Stacey will hopefully arrive in Venice on Friday evening. I cannot wait to see her. This is just bubbling up in my chest, all this excitement. It has been too long since I've seen her, and waaaaay too long since we've drummed up some trouble. What a better place to pull that than Italy??!

Milan, Venice, Rome.
Not long enough in any of the cities.

I want time at a beach. Just want to lay out in the sun and feel connected to something in nature again--I'm getting a little tired of this cityscape with all the vomit, the broken bottles and the shit on the sidewalks. I miss grass. I miss trees that are older than 20 years.

Before I head back to our side of the world, I'd like to hit up Portugal, Scotland and the Czech Republic. I don't think there's time for all of that, unfortunately. But I am definitely getting my ass to Scotland. I will roll around the hills giggling in the delight of the accents. Of this, I am sure.
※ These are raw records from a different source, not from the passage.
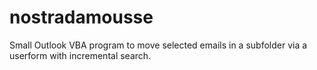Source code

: # nostradamousse
Small Outlook VBA program to move selected emails in a subfolder via a userform with incremental search.
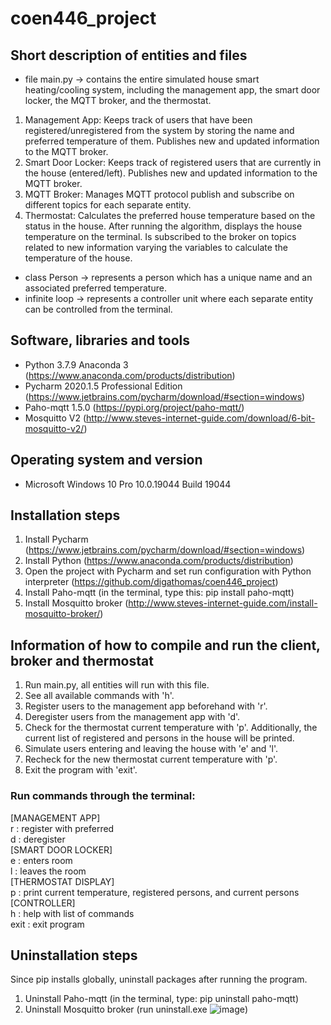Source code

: # coen446_project

## Short description of entities and files
* file main.py -> contains the entire simulated house smart heating/cooling system, including the management app, the smart door locker, the MQTT broker, and the thermostat.  

1. Management App: Keeps track of users that have been registered/unregistered from the system by storing the name and preferred temperature of them. Publishes new and updated information to the MQTT broker.  
1. Smart Door Locker: Keeps track of registered users that are currently in the house (entered/left). Publishes new and updated information to the MQTT broker.  
1. MQTT Broker: Manages MQTT protocol publish and subscribe on different topics for each separate entity.  
1. Thermostat: Calculates the preferred house temperature based on the status in the house. After running the algorithm, displays the house temperature on the terminal. Is subscribed to the broker on topics related to new information varying the variables to calculate the temperature of the house.  

* class Person -> represents a person which has a unique name and an associated preferred temperature.  
* infinite loop -> represents a controller unit where each separate entity can be controlled from the terminal.  

## Software, libraries and tools
* Python 3.7.9 Anaconda 3 (https://www.anaconda.com/products/distribution)  
* Pycharm 2020.1.5 Professional Edition (https://www.jetbrains.com/pycharm/download/#section=windows)  
* Paho-mqtt 1.5.0 (https://pypi.org/project/paho-mqtt/)  
* Mosquitto V2 (http://www.steves-internet-guide.com/download/6-bit-mosquitto-v2/)  

## Operating system and version
* Microsoft Windows 10 Pro 10.0.19044 Build 19044

## Installation steps
1. Install Pycharm (https://www.jetbrains.com/pycharm/download/#section=windows)  
1. Install Python (https://www.anaconda.com/products/distribution)  
1. Open the project with Pycharm and set run configuration with Python interpreter (https://github.com/digathomas/coen446_project)  
1. Install Paho-mqtt (in the terminal, type this: pip install paho-mqtt)
1. Install Mosquitto broker (http://www.steves-internet-guide.com/install-mosquitto-broker/)

## Information of how to compile and run the client, broker and thermostat
1. Run main.py, all entities will run with this file.  
1. See all available commands with 'h'.  
1. Register users to the management app beforehand with 'r'.  
1. Deregister users from the management app with 'd'.
1. Check for the thermostat current temperature with 'p'. Additionally, the current list of registered and persons in the house will be printed.  
1. Simulate users entering and leaving the house with 'e' and 'l'.  
1. Recheck for the new thermostat current temperature with 'p'.  
1. Exit the program with 'exit'.  

### Run commands through the terminal:  
[MANAGEMENT APP]  
r <name> <temp> : register <name> with preferred <temp>  
d <name> : deregister <name>  
[SMART DOOR LOCKER]  
e <name> : <name> enters room  
l <name> : <name> leaves the room  
[THERMOSTAT DISPLAY]  
p : print current temperature, registered persons, and current persons  
[CONTROLLER]  
h : help with list of commands  
exit : exit program  

## Uninstallation steps
Since pip installs globally, uninstall packages after running the program.  
1. Uninstall Paho-mqtt (in the terminal, type: pip uninstall paho-mqtt)  
1. Uninstall Mosquitto broker (run uninstall.exe ![image](https://user-images.githubusercontent.com/77941062/162345588-695fb34e-0ddc-4948-a0ea-1e8a2afd9331.png))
Last night, Fergal came over and we watched Hostel. I'd never seen the ending. When Prue and I rented it before from Chartbusters (a movie rental, internet cafe and tanning salon! how hilarious is that??), the end didn't agree with my laptop and we never got a replacement disc. I now know to not be lured by beautiful betties in hostels that look more like 4-star hotels than shitholes. (Eli Roth is a bit pretentious and has yet to make a good movie; i still don't understand the fuss about him.)

3.14.2007

We're off to a conference about climate change in just a few minutes. You know, do that thing and be fabulous and change the world.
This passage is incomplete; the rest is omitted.